Daniel Esposito was on top of me before I could stop him. “Rape, goddamn you! Rape! Not assault! Seven little girls have been raped and two of them are dead and the fuckin’ police ain’t done shit!”
I was a changed man and I knew it. Esposito had me by the coat lapels and I hadn’t knocked him down yet. My fists were knotted at my sides and my teeth were grinding but Esposito was still standing, still in my face. I uncurled my fists and took hold of his wrists and waited for him to release me. Which he did, with an apology, which I accepted. Then I tried to explain the limitations the law placed on private investigators, the primary one being that the cops would jack my ass up to the sky for messing around in their business. And a serial rapist was definitely their business.
“Then why haven’t they caught him yet?”
“Why didn’t they tell us about it?”
“I wouldn’t let my kids walk to school if I knew that bastard was out there!”

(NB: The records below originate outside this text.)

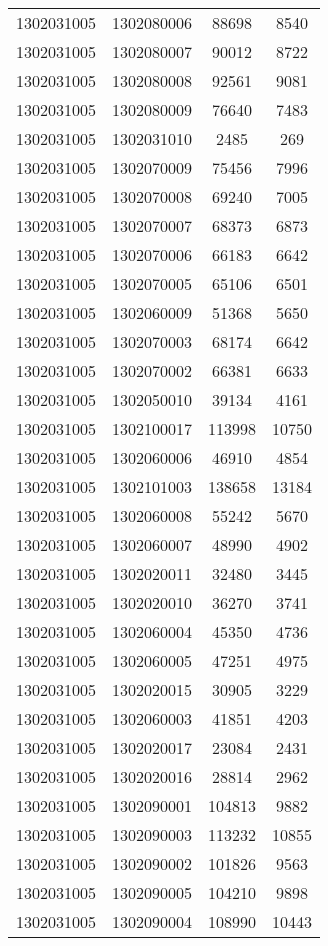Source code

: \begin{longtable}{llcc}
1302031005 & 1302080006 & 88698 & 8540\\
1302031005 & 1302080007 & 90012 & 8722\\
1302031005 & 1302080008 & 92561 & 9081\\
1302031005 & 1302080009 & 76640 & 7483\\
1302031005 & 1302031010 & 2485 & 269\\
1302031005 & 1302070009 & 75456 & 7996\\
1302031005 & 1302070008 & 69240 & 7005\\
1302031005 & 1302070007 & 68373 & 6873\\
1302031005 & 1302070006 & 66183 & 6642\\
1302031005 & 1302070005 & 65106 & 6501\\
1302031005 & 1302060009 & 51368 & 5650\\
1302031005 & 1302070003 & 68174 & 6642\\
1302031005 & 1302070002 & 66381 & 6633\\
1302031005 & 1302050010 & 39134 & 4161\\
1302031005 & 1302100017 & 113998 & 10750\\
1302031005 & 1302060006 & 46910 & 4854\\
1302031005 & 1302101003 & 138658 & 13184\\
1302031005 & 1302060008 & 55242 & 5670\\
1302031005 & 1302060007 & 48990 & 4902\\
1302031005 & 1302020011 & 32480 & 3445\\
1302031005 & 1302020010 & 36270 & 3741\\
1302031005 & 1302060004 & 45350 & 4736\\
1302031005 & 1302060005 & 47251 & 4975\\
1302031005 & 1302020015 & 30905 & 3229\\
1302031005 & 1302060003 & 41851 & 4203\\
1302031005 & 1302020017 & 23084 & 2431\\
1302031005 & 1302020016 & 28814 & 2962\\
1302031005 & 1302090001 & 104813 & 9882\\
1302031005 & 1302090003 & 113232 & 10855\\
1302031005 & 1302090002 & 101826 & 9563\\
1302031005 & 1302090005 & 104210 & 9898\\
1302031005 & 1302090004 & 108990 & 10443\\

\end{longtable}
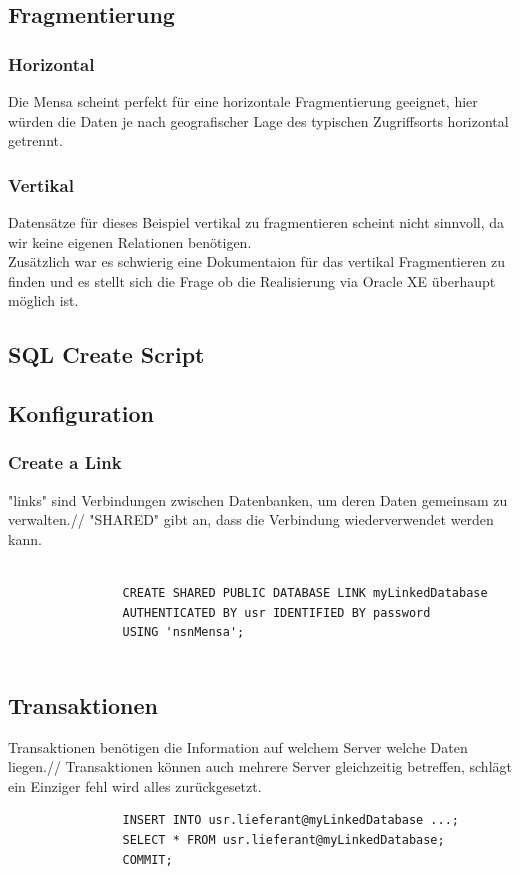 \documentclass[12pt,a4paper]{article}
\begin{document}
		\subsection{Fragmentierung}
			\subsubsection{Horizontal}
				Die Mensa scheint perfekt für eine horizontale Fragmentierung geeignet, hier würden die Daten je nach geografischer Lage des typischen Zugriffsorts horizontal getrennt.
			\subsubsection{Vertikal}
				Datensätze für dieses Beispiel vertikal zu fragmentieren scheint nicht sinnvoll, da wir keine eigenen Relationen benötigen.\\
				Zusätzlich war es schwierig eine Dokumentaion für das vertikal Fragmentieren zu finden und es stellt sich die Frage ob die Realisierung via Oracle XE überhaupt möglich ist.
		\newpage
		\subsection{SQL Create Script}
		
		{\scriptsize 	}
		\subsection{Konfiguration}
			\subsubsection{Create a Link}
			
				"links" sind Verbindungen zwischen Datenbanken, um deren Daten gemeinsam zu verwalten.//
				"SHARED" gibt an, dass die Verbindung wiederverwendet werden kann.
				\begin{verbatim}

				CREATE SHARED PUBLIC DATABASE LINK myLinkedDatabase
				AUTHENTICATED BY usr IDENTIFIED BY password
				USING 'nsnMensa';
				
				\end{verbatim}
				
        \subsection{Transaktionen}
            Transaktionen benötigen die Information auf welchem Server welche Daten liegen.//
            Transaktionen können auch mehrere Server gleichzeitig betreffen, schlägt ein Einziger fehl wird alles zurückgesetzt.
            \begin{verbatim}
                INSERT INTO usr.lieferant@myLinkedDatabase ...;
                SELECT * FROM usr.lieferant@myLinkedDatabase;
                COMMIT;
	        \end{verbatim}
\end{document}
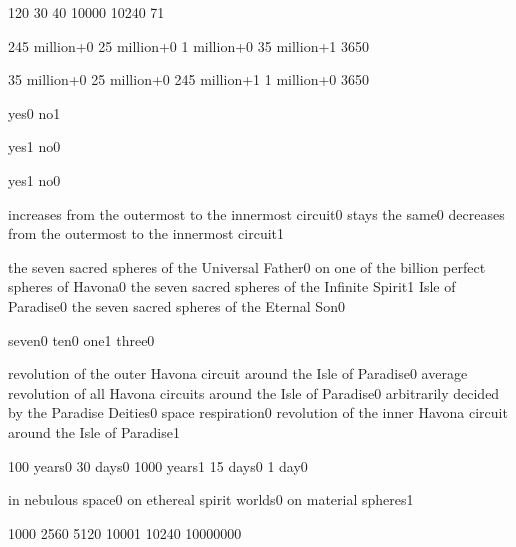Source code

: {12}{0}
{3}{0}
{4}{0}
{1000}{0}
{1024}{0}
{7}{1}
\qstop

{245 million+}{0}
{25 million+}{0}
{1 million+}{0}
{35 million+}{1}
{365}{0}
\qstop

{35 million+}{0}
{25 million+}{0}
{245 million+}{1}
{1 million+}{0}
{365}{0}
\qstop

{yes}{0}
{no}{1}
\qstop

{yes}{1}
{no}{0}
\qstop

{yes}{1}
{no}{0}
\qstop

{increases from the outermost to the innermost circuit}{0}
{stays the same}{0}
{decreases from the outermost to the innermost circuit}{1}
\qstop

{the seven sacred spheres of the Universal Father}{0}
{on one of the billion perfect spheres of Havona}{0}
{the seven sacred spheres of the Infinite Spirit}{1}
{Isle of Paradise}{0}
{the seven sacred spheres of the Eternal Son}{0}
\qstop

{seven}{0}
{ten}{0}
{one}{1}
{three}{0}
\qstop

{revolution of the outer Havona circuit around the Isle of Paradise}{0}
{average revolution of all Havona circuits around the Isle of Paradise}{0}
{arbitrarily decided by the Paradise Deities}{0}
{space respiration}{0}
{revolution of the inner Havona circuit around the Isle of Paradise}{1}
\qstop


{100 years}{0}
{30 days}{0}
{1000 years}{1}
{15 days}{0}
{1 day}{0}
\qstop

{in nebulous space}{0}
{on ethereal spirit worlds}{0}
{on material spheres}{1}
\qstop

{100}{0}
{256}{0}
{512}{0}
{1000}{1}
{1024}{0}
{1000000}{0}
\qstop


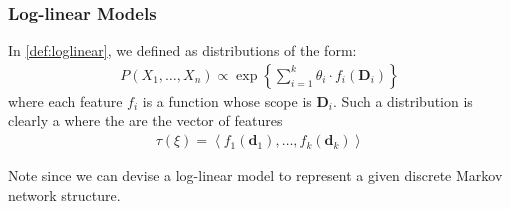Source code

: \documentclass{article}
\begin{document}
\subsubsection{Log-linear Models }
In \cref{def:loglinear}, we defined  as distributions of the form:
\begin{align*}
P\left(X_{1}, \ldots, X_{n}\right) \propto \exp \left\{\sum_{i=1}^{k} \theta_{i} \cdot f_{i}\left(\boldsymbol{D}_{i}\right)\right\}
\end{align*}
where each feature $f_{i}$ is a function whose scope is $\boldsymbol{D}_{i}$. 
Such a distribution is clearly a  where the  are the vector of features
\begin{align*}
\tau(\xi)=\left\langle f_{1}\left(\boldsymbol{d}_{1}\right), \ldots, f_{k}\left(\boldsymbol{d}_{k}\right)\right\rangle
\end{align*}
\begin{rema}
Note  since we can devise a log-linear model to represent a given discrete Markov network structure.
\end{rema}
\end{document}
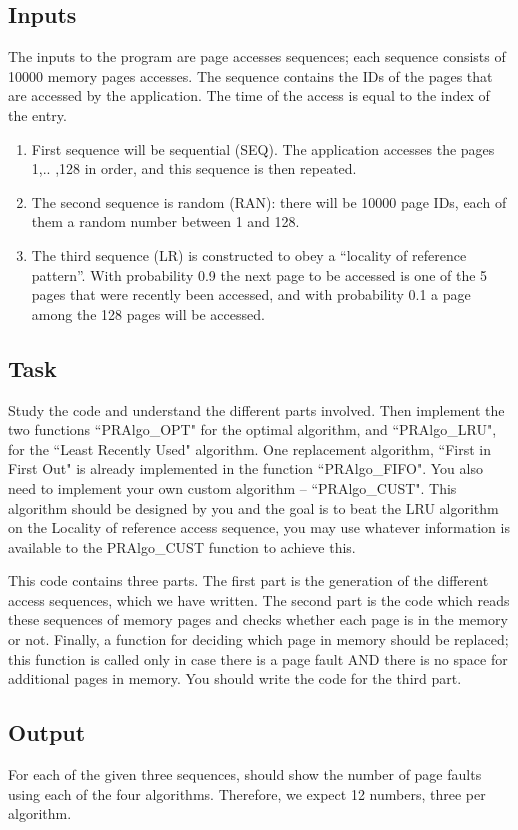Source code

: \documentclass[letterpaper,10pt]{article}
\begin{document}
\subsection{Inputs}
The inputs to the program are page accesses sequences; each sequence consists of 10000
memory pages accesses. The sequence contains the IDs of the pages that are accessed by the
application. The time of the access is equal to the index of the entry.
\begin{enumerate}
\item First sequence will be sequential (SEQ). The application accesses the pages 1,.. ,128 in
order, and this sequence is then repeated.
\item The second sequence is random (RAN): there will be 10000 page IDs, each of them a
random number between 1 and 128.
\item The third sequence (LR) is constructed to obey a “locality of reference pattern”. With
probability 0.9 the next page to be accessed is one of the 5 pages that were recently
been accessed, and with probability 0.1 a page among the 128 pages will be accessed.
\end{enumerate}

\subsection{Task}
Study the code and understand the different parts involved. Then implement the two functions
``PRAlgo\_OPT" for the optimal algorithm, and ``PRAlgo\_LRU", for the ``Least Recently Used"
algorithm. One replacement algorithm, ``First in First Out" is already implemented in the
function ``PRAlgo\_FIFO". You also need to implement your own custom algorithm –
``PRAlgo\_CUST". This algorithm should be designed by you and the goal is to beat the LRU
algorithm on the Locality of reference access sequence, you may use whatever information is
available to the PRAlgo\_CUST function to achieve this.

This code contains three parts. The first part is the generation of the different access sequences,
which we have written. The second part is the code which reads these sequences of memory
pages and checks whether each page is in the memory or not. Finally, a function for deciding
which page in memory should be replaced; this function is called only in case there is a page
fault AND there is no space for additional pages in memory. You should write the code for the
third part.

\subsection{Output}
For each of the given three sequences, should show the number of page faults using each of the
four algorithms. Therefore, we expect 12 numbers, three per algorithm.
\end{document}
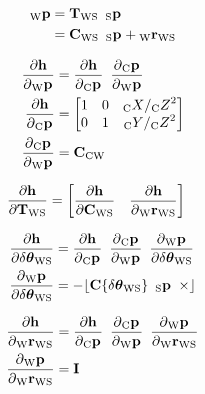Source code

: \begin{align}
  \Point{\world}{\fiducial_{ij}}
  &=
    \Tf{\world}{\sensor}
    \enspace \Pt{\sensor} \\
  &=
    \Rot{\world}{\sensor}
    \enspace \Pt{\sensor}
		+ \Pos{\world}{\sensor}
\end{align}

\begin{align}
  \dfrac{\partial{\projFunc}}{\partial{\Pt{\world}}}
		&= \dfrac{\partial{\projFunc}}{\partial{\Pt{\cam}}}
			 \enspace
			 \dfrac{\partial{\Pt{\cam}}}{\partial{\Pt{\world}}} \\
  \dfrac{\partial{\projFunc}}{\partial{\Pt{\cam}}}
		&=
			\begin{bmatrix}
				1 & 0 & \KineNotationBare{X}{\cam} / \KineNotationBare{Z}{\cam}^{2} \\
				0 & 1 & \KineNotationBare{Y}{\cam} / \KineNotationBare{Z}{\cam}^{2}
			\end{bmatrix} \\
  \dfrac{\partial{\Pt{\cam}}}{\partial{\Pt{\world}}}
		&= \Rot{\cam}{\world}
\end{align}

\begin{align}
  \dfrac{\partial{\projFunc}}{\partial{\Tf{\world}{\sensor}}}
    &=
		\begin{bmatrix}
			\dfrac{\partial{\projFunc}}{\partial{\Rot{\world}{\sensor}}}
			\quad
			\dfrac{\partial{\projFunc}}{\partial{\Pos{\world}{\sensor}}}
		\end{bmatrix}
\end{align}

\begin{align}
  \dfrac{\partial{\projFunc}}{\partial{\dtheta_{\world\sensor}}}
    &= \dfrac{\partial{\projFunc}}{\partial{\Pt{\cam}}}
			 \enspace
       \dfrac{\partial{\Pt{\cam}}}{\partial{\Pt{\world}}}
			 \enspace
       \dfrac{\partial{\Pt{\world}}}{\partial{\dtheta_{\world\sensor}}} \\
	\dfrac{\partial{\Pt{\world}}}{\partial{\dtheta_{\world\sensor}}}
    &= -\Skew{\rot\{\dtheta_{\world\sensor}\} \enspace \Pt{\sensor}}
\end{align}

\begin{align}
  \dfrac{\partial{\projFunc}}{\partial{\Pos{\world}{\sensor}}}
    &= \dfrac{\partial{\projFunc}}{\partial{\Pt{\cam}}}
			 \enspace
       \dfrac{\partial{\Pt{\cam}}}{\partial{\Pt{\world}}}
			 \enspace
       \dfrac{\partial{\Pt{\world}}}{\partial{\Pos{\world}{\sensor}}} \\
	\dfrac{\partial{\Pt{\world}}}{\partial{\Pos{\world}{\sensor}}}
		&= \I
\end{align}


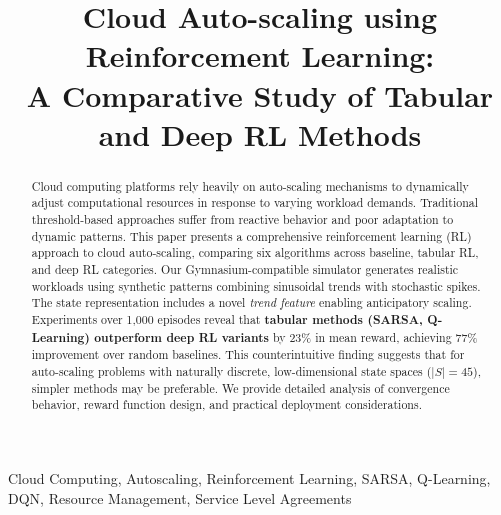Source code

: \documentclass[conference]{IEEEtran}
\begin{document}
\title{Cloud Auto-scaling using Reinforcement Learning:\\
A Comparative Study of Tabular and Deep RL Methods}

\author{
\and
{}
\and
{}
}

\maketitle

\begin{abstract}
Cloud computing platforms rely heavily on auto-scaling mechanisms to dynamically adjust computational resources in response to varying workload demands. Traditional threshold-based approaches suffer from reactive behavior and poor adaptation to dynamic patterns. This paper presents a comprehensive reinforcement learning (RL) approach to cloud auto-scaling, comparing six algorithms across baseline, tabular RL, and deep RL categories. Our Gymnasium-compatible simulator generates realistic workloads using synthetic patterns combining sinusoidal trends with stochastic spikes. The state representation includes a novel \textit{trend feature} enabling anticipatory scaling. Experiments over 1,000 episodes reveal that \textbf{tabular methods (SARSA, Q-Learning) outperform deep RL variants} by 23\% in mean reward, achieving 77\% improvement over random baselines. This counterintuitive finding suggests that for auto-scaling problems with naturally discrete, low-dimensional state spaces ($|S|=45$), simpler methods may be preferable. We provide detailed analysis of convergence behavior, reward function design, and practical deployment considerations.
\end{abstract}

\begin{IEEEkeywords}
Cloud Computing, Autoscaling, Reinforcement Learning, SARSA, Q-Learning, DQN, Resource Management, Service Level Agreements
\end{IEEEkeywords}
\end{document}
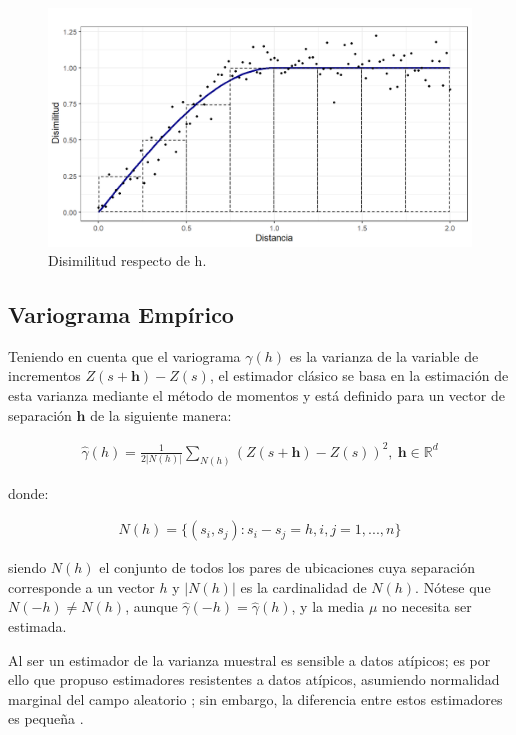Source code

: \documentclass[
]{book}
\begin{document}
\begin{figure}
\includegraphics[width=17.78in]{figuras/otros/var_cloud} \caption{Disimilitud respecto de h.}\label{fig:varcloud}
\end{figure}

\hypertarget{variograma-empuxedrico}{%
\subsection{Variograma Empírico}\label{variograma-empuxedrico}}

Teniendo en cuenta que el variograma \(\gamma(h)\) es la varianza de la variable de incrementos \(Z(s+\textbf{h})-Z(s)\), el estimador clásico se basa en la estimación de esta varianza mediante el método de momentos y está definido para un vector de separación \(\textbf{h}\) de la siguiente manera:

\begin{align*}
  \hat{\gamma}(h)=\frac{1}{2|N(h)|}\sum_{N(h)}(Z(s+\textbf{h})-Z(s))^2, \ \textbf{h}\in \mathbb{R}^d  
\end{align*}

donde:

\begin{align*}
  N(h)=\{(s_i,s_j):s_i-s_j=h, i,j=1,...,n\}  
\end{align*}

siendo \(N(h)\) el conjunto de todos los pares de ubicaciones cuya separación corresponde a un vector \(h\) y \(|N(h)|\) es la cardinalidad de \(N(h)\). Nótese que \(N(-h)\neq N(h)\), aunque \(\hat{\gamma}(-h)=\hat{\gamma}(h)\), y la media \(\mu\) no necesita ser estimada.

Al ser un estimador de la varianza muestral es sensible a datos atípicos; es por ello que \citep{Cressi} propuso estimadores resistentes a datos atípicos, asumiendo normalidad marginal del campo aleatorio \citep{marta}; sin embargo, la diferencia entre estos estimadores es pequeña \citep{Cressi}.
\end{document}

“What the hell are we supposed to do? Wait until the fucker gets tired of raping little girls? Maybe switches to little boys?”
“Or moves on to another neighborhood?”
“I thought you cared about this neighborhood, Rodriquez. At least that’s what you always claimed.”
First a series of body blows, then the low, sneaky one below the belt, to the nuts. Works every time. I caught my breath and straightened up. “Here’s what I can do,” I said, and laid out a plan that would allow me to nose around and ask a few questions. The fact that the victims all lived in the same neighborhood was useful, as was the fact that they all were in the seven-to-nine year old age range. Selective serial rapist, and a pedophile to boot. I could talk to family and friends of the victims without getting into too much trouble with the cops. I hoped.
“And I’m gonna have to talk to your children,” I said as gently as I could, knowing that was the last thing I wanted to do and they wanted me to do. And even as I felt that dread, I thought of Jill Mason. That’s why she was treating Carmine Aiello’s daughter! Then I realized that even if I could direct all those little victims to the good doctor, she couldn’t and wouldn’t tell me shit about whatever they told her.
I realized that I had a headache, the dull, thudding kind, the kind aspirin didn’t help. I waded into the crowd to get to my desk and got a notepad out of the drawer. “I need every one of you to write your name, address, and telephone number on this pad. If you’re here with your husband or wife, I need both names. If your spouse is not here with you, I still need his or her name. And if your child—your daughter—has been a victim, like Mr. Esposito here, I need for you to speak with Miss Aguierre.”
Yo and I spent the next couple of hours interviewing our new clients and getting contracts signed. I’d counted the money and been overwhelmed to find more than five thousand dollars in cash and checks. I wrote out a receipt for each of the checks and tried, in vain, to account for the cash: Of those who’d contributed in cash, none could recall exactly how much. In true “baby boy” form, I decided to let Yolanda worry about how to account for a couple of thousand dollars in cash. Teach her to get angry and curse at me.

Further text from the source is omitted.